Oh, those words were distracting. She wanted to languish in them, bask in the glory that a man like this had been so flustered by her touch.

“So,” she whispered on a ragged breath. “It seems we remember things when we touch each other. I’m not sure what that means.”

“That we know each other from before this moment. Or from another life.”

She supposed that was right, but... What if she touched him again? Freya released his hand that he’d held aloft and brought her fingers to his chest. She laid her palm flat over his heart, and another memory bubbled to life.

A vision of him appeared in her mind. He stood between her legs, smiling down at her with a grin that should have split his face in two. He had his hands braced on the table beneath her, on either side of her hips, and he was scolding her for teasing him when he had to work. She knew that he was a busy man, but he hadn’t seen her in so many days, and she wanted his attention. She wanted him.

Was it hot in this room?

“I know you,” she said. “As if you were part of my very soul. Why do I know you?”

Freya tried to hold herself together as they slowed in their dance. The Goblin King brought them to a halt in the center of the dance floor. He took the hand she’d freed and placed it on her cheek.

“I remember a cave,” he whispered, the words echoing through the room like a prophecy. “I was so scared I lost you. I thought you had died in front of me, but then you were there again. Like magic, walking through the fog of a spell and proving that you were alive and well. That you would never leave me like that. Not you.”
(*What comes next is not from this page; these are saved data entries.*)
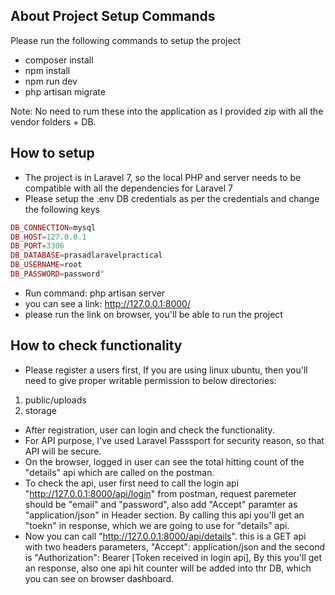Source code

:
## About Project Setup Commands

Please run the following commands to setup the project
- composer install
- npm install
- npm run dev
- php artisan migrate

Note: No need to rum these into the application as I provided zip with all the vendor folders + DB.

## How to setup
- The project is in Laravel 7, so the local PHP and server needs to be compatible with all the dependencies for Laravel 7
- Please setup the .env DB credentials as per the credentials and change the following keys

```php
DB_CONNECTION=mysql
DB_HOST=127.0.0.1
DB_PORT=3306
DB_DATABASE=prasadlaravelpractical
DB_USERNAME=root
DB_PASSWORD=password"
```
- Run command: php artisan server
- you can see a link: http://127.0.0.1:8000/
- please run the link on browser, you'll be able to run the project

## How to check functionality

- Please register a users first, If you are using linux ubuntu, then you'll need to give proper writable permission to below directories:
 1. public/uploads
 2. storage
 
- After registration, user can login and check the functionality.
- For API purpose, I've used Laravel Passsport for security reason, so that API will be secure.
- On the browser, logged in user can see the total hitting count of the "details" api which are called on the postman.
- To check the api, user first need to call the login api "http://127.0.0.1:8000/api/login" from postman, request paremeter should be "email" and "password", also add "Accept" paramter as "application/json" in Header section. By calling this api you'll get an "toekn" in response, which we are going to use for "details" api.
- Now you can call "http://127.0.0.1:8000/api/details". this is a GET api with two headers parameters, "Accept": application/json and the second is "Authorization": Bearer [Token received in login api], By this you'll get an response, also one api hit counter will be added into thr DB, which you can see on browser dashboard.
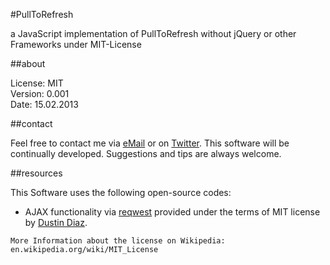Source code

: #PullToRefresh

a JavaScript implementation of PullToRefresh without jQuery or other Frameworks under MIT-License

##about

License: MIT  
Version: 0.001  
Date: 15.02.2013  

##contact

Feel free to contact me via [eMail](mailto:contact@selfcss.org) or on [Twitter](http://twitter.com/simonwaldherr). This software will be continually developed. Suggestions and tips are always welcome.

##resources

This Software uses the following open-source codes: 

 * AJAX functionality via [reqwest](https://github.com/ded/reqwest) provided under the terms of MIT license by [Dustin Diaz](http://dustindiaz.com/). 

```More Information about the license on Wikipedia: en.wikipedia.org/wiki/MIT_License```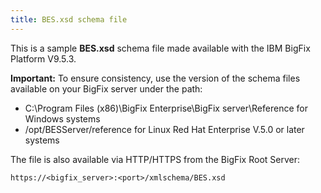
 ```yaml
---
title: BES.xsd schema file
---
```


This is a sample **BES.xsd** schema file made available with the IBM BigFix Platform V9.5.3.

**Important:** To ensure consistency, use the version of the schema files available on your BigFix server under the path:
- C:\Program Files (x86)\BigFix Enterprise\BigFix server\Reference for Windows systems
- /opt/BESServer/reference for Linux Red Hat Enterprise V.5.0 or later systems

The file is also available via HTTP/HTTPS from the BigFix Root Server:

```
https://<bigfix_server>:<port>/xmlschema/BES.xsd
```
Tears gathered in her eyes. Why did she feel like crying when he said that? She didn’t know this man, and yet... she did.

“I don’t know who you are.” She wished she did, though.

“You do,” he muttered. “And I know who you are.”

His hand flexed on her jaw, and then he drew her in for a kiss that blistered her soul. His velvet soft lips shouldn’t feel like a bad omen, but all she could sense was magic uncontrollably screaming within her.

The spell shattered as if she were made of glass and the Goblin King’s kiss was a hammer to her skull. All the memories that had been suppressed came rushing back through her mind.

Saving her sister.

Defeating all those court leaders.

Traveling throughout every faerie court and falling more and more in love with this place. These people.

This man.

“I love you,” she whispered against his lips. “I love you more than life itself. My king. My heart. My soul.”

His lips curved into a smile against her own. “I know, my hero. I know you do. Now end this spell once and for all, would you?”

The magic coiled inside her like a snake twisting around itself, ready to strike. All it wanted was for her to let it loose so it could attack every person that might try to hold them back.

So she did.

Freya loosed all the magic inside her and reveled in the feeling of utmost power and control. Her power spread like wildfire. It spread through the room and burned every candle to the base of its wick. All the creatures who wore sneers disappeared in the wake of her light.

The only thing that remained was an empty ballroom and a cluster of shadows at the very back of the room. The teeming mass of darkness pulled in on itself until she could see the vague shape of a man.

“There you are,” she growled. “End the spell, or I will burn you with the rest of it.”

The Horned God shook himself and pushed back on her magic. The darkness spread around him like a dress spilling from his hips, pooling on the floor in an ink stain she knew would never come out of the floor. “You’ve proven yourself enough, would be Autumn Thief. Let go of your magic and I will end the spell.”

“I don’t trust you.” He’d taken from her everything that mattered. All her magic. All her memories. Everything that made her Freya had disappeared because he wanted to play in her mind.

“One of us will have to trust the other first,” he replied. “And I am happy to put you both under the spell again. It will be harder to break the second time. I see my folly was putting you two together. If you were alone, you might never have noticed.”

Freya met Eldridge’s gaze. He nodded, and she let the power slowly recede from the Horned God. “Fine, then. You’ve been bested. Now what?”

He grinned, and the light spilled out of his mouth in a mockery of a smile. “Now, the real test begins.”